▶ [Data for this exercise]
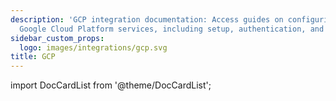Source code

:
 ```yaml
---
description: 'GCP integration documentation: Access guides on configuring and managing
  Google Cloud Platform services, including setup, authentication, and resource managemens'
sidebar_custom_props:
  logo: images/integrations/gcp.svg
title: GCP
---
```

import DocCardList from '@theme/DocCardList';

<DocCardList />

▶ [Problem description]
Please set down each line of the data above exactly as written, without the pictures.

▶ [Answer for the task]
Source code

:
 ```yaml
---
description: 'GCP integration documentation: Access guides on configuring and managing
  Google Cloud Platform services, including setup, authentication, and resource managemens'
sidebar_custom_props:
  logo: images/integrations/gcp.svg
title: GCP
---
```

import DocCardList from '@theme/DocCardList';

<DocCardList />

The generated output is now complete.